December 21, 2024

Nokia Siemens to Cut 23 Percent of Work Force

BERLIN — Nokia Siemens Networks, the equipment joint venture of Nokia and Siemens, said Wednesday that it planned to cut almost a quarter of its workforce as it sought to bolster profit in a stagnating market for network gear.

The company said it planned to eliminate 17,000 jobs by the end of 2013 in a wide-ranging austerity program designed to refocus Nokia Siemens on mobile broadband equipment, the fastest growing segment of the market. The reductions will slash the company’s workforce by 23 percent from its current level of 74,000.

The cuts follow Nokia Siemens’s $1.2 billion purchase of Motorola’s mobile network equipment business in July 2010, which added staff. Rajeev Suri, the Nokia Siemens chief executive, said the reduction would help the company trim annual operating expenses by €1 billion, or $1.35 billion, by the end of 2013 from its level at the end of this year.

“As we look towards the prospect of an independent future, we need to take action now to improve our profitability and cash generation,” Mr. Suri said in a statement. “These planned reductions are regrettable but necessary. It is our goal to make them in a fair and responsible way, providing the support we can to employees and communities.”

Nokia and Siemens, equal partners in the business created in 2006, have been looking to sell all or part of the venture, which has suffered from competition from low-cost Chinese rivals like Huawei and ZTE. In September, Nokia and Siemens injected a combined €1 billion into the venture to support its operations. In the statement, Mr. Suri did not address the search for new investors.

Hakan Wranne, an analyst at Swedbank in Stockholm, said the personnel reductions were a signal from Nokia Siemens that the company would no longer be a global equipment vendor, but would focus on limited parts of the market. In remarks to analysts on a conference call this afternoon, Mr. Suri said Nokia Siemens would remain a “European” company.

Nokia Siemens had been reporting quarterly losses for most of the past two years. In the third quarter, the company reported a €6 million operating profit, following a €116 million loss a year earlier, as sales rose 16 percent to €3.4 billion. It was the fifth consecutive quarter of sales growth for Nokia Siemens.

Mr.
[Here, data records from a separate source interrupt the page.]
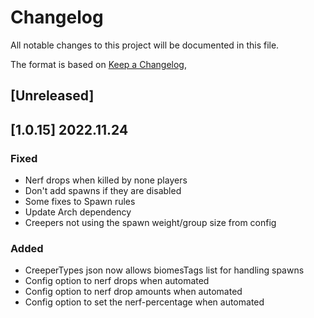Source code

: # Changelog
All notable changes to this project will be documented in this file.

The format is based on [Keep a Changelog](https://keepachangelog.com/en/1.0.0/),

## [Unreleased]
## [1.0.15] 2022.11.24
### Fixed
- Nerf drops when killed by none players
- Don't add spawns if they are disabled
- Some fixes to Spawn rules
- Update Arch dependency
- Creepers not using the spawn weight/group size from config
### Added 
- CreeperTypes json now allows biomesTags list for handling spawns
- Config option to nerf drops when automated
- Config option to nerf drop amounts when automated
- Config option to set the nerf-percentage when automated
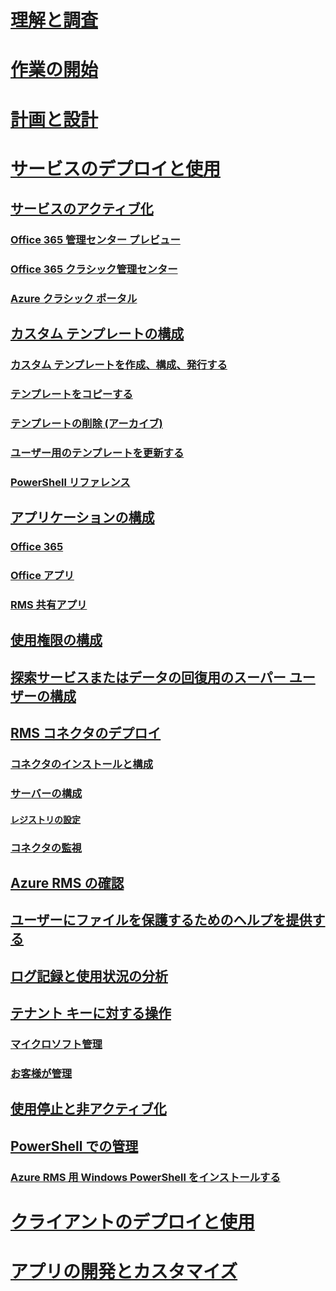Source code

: # [理解と調査](/rights-management/understand-explore/azure-rights-management)
# [作業の開始](/rights-management/get-started/requirements-azure-rms)
# [計画と設計](/rights-management/plan-design/deployment-roadmap)
# [サービスのデプロイと使用](activate-service.md)
## [サービスのアクティブ化](activate-service.md)
### [Office 365 管理センター プレビュー](activate-office365-preview.md)
### [Office 365 クラシック管理センター](activate-office365-classic.md)
### [Azure クラシック ポータル](activate-azure-classic.md)
## [カスタム テンプレートの構成](configure-custom-templates.md)
### [カスタム テンプレートを作成、構成、発行する](create-template.md) 
### [テンプレートをコピーする](copy-template.md)
### [テンプレートの削除 (アーカイブ)](remove-template.md) 
### [ユーザー用のテンプレートを更新する](refresh-templates.md)
### [PowerShell リファレンス](configure-templates-with-powershell.md)
## [アプリケーションの構成](configure-applications.md)
### [Office 365](configure-office365.md)
### [Office アプリ](configure-office-apps.md)
### [RMS 共有アプリ](configure-sharing-app.md)
## [使用権限の構成](configure-usage-rights.md)
## [探索サービスまたはデータの回復用のスーパー ユーザーの構成](configure-super-users.md)
## [RMS コネクタのデプロイ](deploy-rms-connector.md)
### [コネクタのインストールと構成](install-configure-rms-connector.md)
### [サーバーの構成](configure-servers-rms-connector.md)
#### [レジストリの設定](rms-connector-registry-settings.md)
### [コネクタの監視](monitor-rms-connector.md)
## [Azure RMS の確認](verify.md)
## [ユーザーにファイルを保護するためのヘルプを提供する](help-users.md)
## [ログ記録と使用状況の分析](log-analyze-usage.md)
## [テナント キーに対する操作](operations-tenant-key.md)
### [マイクロソフト管理](operations-microsoft-managed-tenant-key.md)
### [お客様が管理](operations-customer-managed-tenant-key.md)
## [使用停止と非アクティブ化](decommission-deactivate.md)
## [PowerShell での管理](administer-powershell.md)
### [Azure RMS 用 Windows PowerShell をインストールする](install-powershell.md)
# [クライアントのデプロイと使用](/rights-management/rms-client/use-client)
# [アプリの開発とカスタマイズ](/rights-management/develop/developers-guide)


<!--HONumber=Jun16_HO4-->


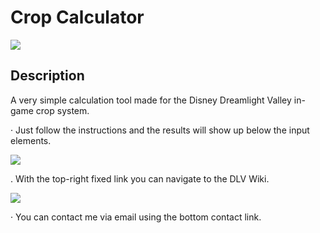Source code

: # Crop Calculator

![](https://i.ibb.co/47nPyrq/preview.png) <br>

## Description

A very simple calculation tool made for the Disney Dreamlight Valley in-game crop system.

· Just follow the instructions and the results will show up below the input elements. <br>

![](https://i.ibb.co/JmRGRxT/result.png)

. With the top-right fixed link you can navigate to the DLV Wiki. <br>

![](https://i.ibb.co/3mjsvtb/wiki.png)

· You can contact me via email using the bottom contact link.









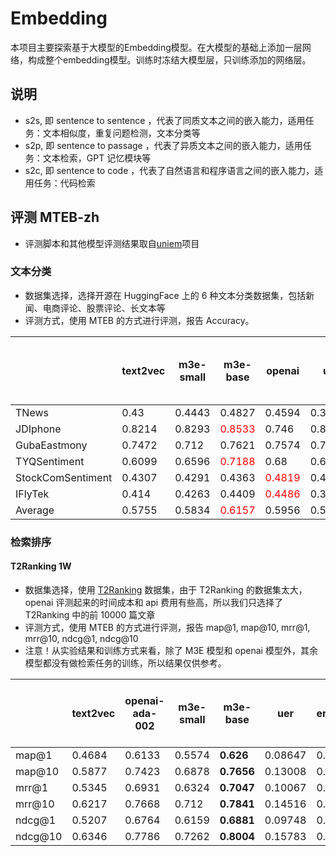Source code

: # Embedding

本项目主要探索基于大模型的Embedding模型。在大模型的基础上添加一层网络，构成整个embedding模型。训练时冻结大模型层，只训练添加的网络层。

## 说明

- s2s, 即 sentence to sentence ，代表了同质文本之间的嵌入能力，适用任务：文本相似度，重复问题检测，文本分类等
- s2p, 即 sentence to passage ，代表了异质文本之间的嵌入能力，适用任务：文本检索，GPT 记忆模块等
- s2c, 即 sentence to code ，代表了自然语言和程序语言之间的嵌入能力，适用任务：代码检索

## 评测 MTEB-zh

- 评测脚本和其他模型评测结果取自[uniem](https://github.com/wangyuxinwhy/uniem)项目

### 文本分类

- 数据集选择，选择开源在 HuggingFace 上的 6 种文本分类数据集，包括新闻、电商评论、股票评论、长文本等
- 评测方式，使用 MTEB 的方式进行评测，报告 Accuracy。

|                   | text2vec | m3e-small | m3e-base                      | openai                        | uer     | erlangshen                    | origin_chatglm2-6b | LLM based chatglm2-6b embedding v1 |
|-------------------|----------|-----------|-------------------------------|-------------------------------|---------|-------------------------------|--------------------|------------------------------------|
| TNews             | 0.43     | 0.4443    | 0.4827                        | 0.4594                        | 0.3539  | 0.4361                        | 0.49172            | <font color=red>0.49318</font>     |
| JDIphone          | 0.8214   | 0.8293    | <font color=red>0.8533</font> | 0.746                         | 0.8283  | 0.8356                        | 0.758349           | 0.7574                             |
| GubaEastmony      | 0.7472   | 0.712     | 0.7621                        | 0.7574                        | 0.7534  | <font color=red>0.7787</font> | 0.74035            | 0.742                              |
| TYQSentiment      | 0.6099   | 0.6596    | <font color=red>0.7188</font> | 0.68                          | 0.6662  | 0.6444                        | 0.6469             | 0.64513                            |
| StockComSentiment | 0.4307   | 0.4291    | 0.4363                        | <font color=red>0.4819</font> | 0.4555  | 0.4482                        | 0.43928            | 0.4394                             |
| IFlyTek           | 0.414    | 0.4263    | 0.4409                        | <font color=red>0.4486</font> | 0.3762  | 0.4241                        | 0.44838            | 0.45851                            |
| Average           | 0.5755   | 0.5834    | <font color=red>0.6157</font> | 0.5956                        | 0.57225 | 0.594516667                   | 0.5875             | 0.58927                            |

### 检索排序

#### T2Ranking 1W

- 数据集选择，使用 [T2Ranking](https://github.com/THUIR/T2Ranking/tree/main) 数据集，由于 T2Ranking 的数据集太大，openai
  评测起来的时间成本和 api 费用有些高，所以我们只选择了 T2Ranking 中的前 10000 篇文章
- 评测方式，使用 MTEB 的方式进行评测，报告 map@1, map@10, mrr@1, mrr@10, ndcg@1, ndcg@10
- 注意！从实验结果和训练方式来看，除了 M3E 模型和 openai 模型外，其余模型都没有做检索任务的训练，所以结果仅供参考。

|         | text2vec | openai-ada-002 | m3e-small | m3e-base   | uer     | erlangshen | origin_chatglm2-6b | LLM based chatglm2-6b embedding v1 |
|---------|----------|----------------|-----------|------------|---------|------------|--------------------|------------------------------------|
| map@1   | 0.4684   | 0.6133         | 0.5574    | **0.626**  | 0.08647 | 0.25394    | 0.00162            | 0.00162                            |
| map@10  | 0.5877   | 0.7423         | 0.6878    | **0.7656** | 0.13008 | 0.34714    | 0.00214            | 0.00263                            |
| mrr@1   | 0.5345   | 0.6931         | 0.6324    | **0.7047** | 0.10067 | 0.29447    | 0.00162            | 0.00162                            |
| mrr@10  | 0.6217   | 0.7668         | 0.712     | **0.7841** | 0.14516 | 0.3751     | 0.00218            | 0.00265                            |
| ndcg@1  | 0.5207   | 0.6764         | 0.6159    | **0.6881** | 0.09748 | 0.28578    | 0.00162            | 0.00162                            |
| ndcg@10 | 0.6346   | 0.7786         | 0.7262    | **0.8004** | 0.15783 | 0.39329    | 0.00246            | 0.00323                            |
Suri said Nokia Siemens planned to revamp its operation, eliminating overlapping management and seeking cost savings by consolidating offices and other sites, and by centralizing activities in global delivery centers.

The company, which is based jointly in Espoo, Finland, and in Munich, did not say where it planned to eliminate the jobs. Most of the employees work in Finland and Germany.

Shares of Nokia rose 1.2 percent in Helsinki trading to €4.23 a share, while shares of Siemens were little changed at €69.51 in Frankfurt.

In his remarks on the conference call, Mr. Suri said the networking equipment business had matured and was no longer experiencing “jaw-dropping” rates of sales and profit growth.

“At Nokia Siemens, we believe the future of our industry is in mobile broadband and services,” Mr. Suri said.